Questions also remain over funding, even though Lima said regional financial institutions were prepared to finance the project. Pooling resources from several nations offers an interesting prospect for cash-strapped African governments, but it will not be enough. 

“Typically, when oil and gas prices are up, governments tend to announce new projects or revive older projects such as building a pipeline or a refinery. Often, those projects don’t see daylight,” says Nakhle.

“The Central African pipeline is an ambitious project and could benefit the region and the countries involved but its success depends on many factors including the institutional framework – which needs further strengthening in the region – as well as commerciality, especially when energy prices retreat.”

Ayuk says there is a possibility of China, India or Russia potentially backing the project, with Western countries reluctant to support new oil and gas projects in Africa as the world transitions away from dirty fuels. Discussions are said to have begun already with China.

“You’re better off being able to bring in countries that come with free markets, open societies, to be able to build these pipelines in a sustainable way and ensure that the environment is protected and human rights are respected,” says Ayuk.

Regional insecurity poses another major challenge to the ambitious project. Conflict is raging in eastern DRC and Cameroon, while Chad, plagued by insecurity and an ongoing Islamist insurgency, saw a military coup in 2021. At the end of September, democratic elections were pushed back by two years.

Both Chad and the Central African Republic – which neighbours Chad, Cameroon, the Republic of Congo and the DRC and is one of the world’s poorest countries – have for years been in a state of civil war. Realists may question whether Central African governments can cooperate effectively on such a project given how weak and corruption-plagued institutions are in the troubled region.

Project could boost region’s refining capacity

If the Central African pipeline project goes ahead, its most significant aspect might be refineries. A shortage of refineries across sub-Saharan Africa, coupled with soaring oil prices, has left African nations undersupplied. Rising fuel prices across the continent have the potential to fuel unrest.

Refineries across sub-Saharan Africa can theoretically process 1.4m barrels of oil per day but many of them are out of action, meaning only a third of that capacity was refined last year. In Cameroon, Ghana, Senegal and South Africa, refineries have closed, while capacity in Nigeria, the continent’s biggest oil producer, is low (although the new Dangote refinery, expected to open this year, could change things significantly).

Meanwhile, local illegal refineries have been set up in Nigeria and elsewhere, hurting the legal market and creating a new breed of energy profiteers.

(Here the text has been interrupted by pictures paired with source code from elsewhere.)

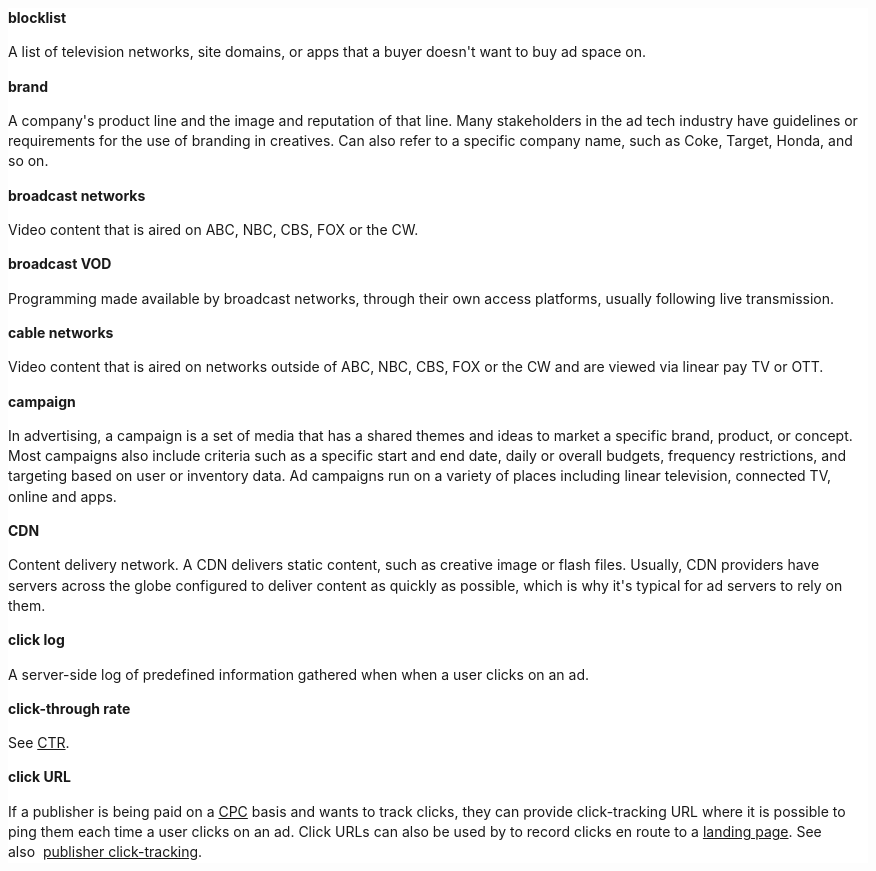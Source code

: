 

**blocklist**

A list of television networks, site domains, or apps that a buyer
doesn't want to buy ad space on.

**brand**

A company's product line and the image and reputation of that line. Many
stakeholders in the ad tech industry have guidelines or requirements for
the use of branding in creatives. Can also refer to a specific company
name, such as Coke, Target, Honda, and so on.

**broadcast networks**

Video content that is aired on ABC, NBC, CBS, FOX or the CW.

**broadcast VOD**

Programming made available by broadcast networks, through their own
access platforms, usually following live transmission.

**cable networks**

Video content that is aired on networks outside of ABC, NBC, CBS, FOX or
the CW and are viewed via linear pay TV or OTT.

**campaign**

In advertising, a campaign is a set of media that has a shared themes
and ideas to market a specific brand, product, or concept. Most
campaigns also include criteria such as a specific start and end date,
daily or overall budgets, frequency restrictions, and targeting based on
user or inventory data. Ad campaigns run on a variety of places
including linear television, connected TV, online and apps.

**CDN**

Content delivery network. A CDN delivers static content, such as
creative image or flash files. Usually, CDN providers have servers
across the globe configured to deliver content as quickly as possible,
which is why it's typical for ad servers to rely on them.

**click log**

A server-side log of predefined information gathered when when a user
clicks on an ad.

**click-through rate**

See <a
href="online-advertising-and-ad-tech-glossary.html#ID-00000189__ID-00000328"
class="xref">CTR</a>. 

**click URL**

If a publisher is being paid on a <a
href="online-advertising-and-ad-tech-glossary.html#ID-00000189__ID-000002f3"
class="xref">CPC</a> basis and wants to track clicks, they can provide
click-tracking URL where it is possible to ping them each time a user
clicks on an ad. Click URLs can also be used by to record clicks en
route to a <a
href="online-advertising-and-ad-tech-glossary.html#ID-00000189__ID-0000049b"
class="xref">landing page</a>. See also  <a
href="online-advertising-and-ad-tech-glossary.html#ID-00000189__ID-000005c4"
class="xref">publisher click-tracking</a>. 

Cameroon’s Limbe plant, which once processed 42,000 bpd, shut following a fire in 2018. Angola has a single 65,000 bpd refinery in Luanda despite its 1.1m bpd production.

Getting shuttered refineries up and running again would require considerable investment from poor countries with mountains of external debt and huge budget deficits, leaving oil and gas-rich African nations reliant on imported petroleum products.

The Central African pipeline project could massively boost the region’s refining capacity through new refineries and economic growth. With Western countries scrambling to diversify their energy supplies after developing an addiction to Russian gas, African countries feel they must go it alone.

A question of fairness

The plan could yet draw attacks from environmentalists. Yet African countries, whose contribution to global greenhouse gas emissions has been negligible, say they cannot develop with renewables alone, despite leading the way in green energy such as solar and geothermal. Africa is set to add a billion new citizens between now and 2050 which, alongside industrialisation, will send oil demand surging. It is not clear that supply will match it.

For Ayuk, it is a question of fairness. “We want a just energy transition that is inclusive, equitable and opens the door for everybody to have a shot,” he says. “At the end of the day it’s going to be about an energy mix. We need oil, we need natural gas.”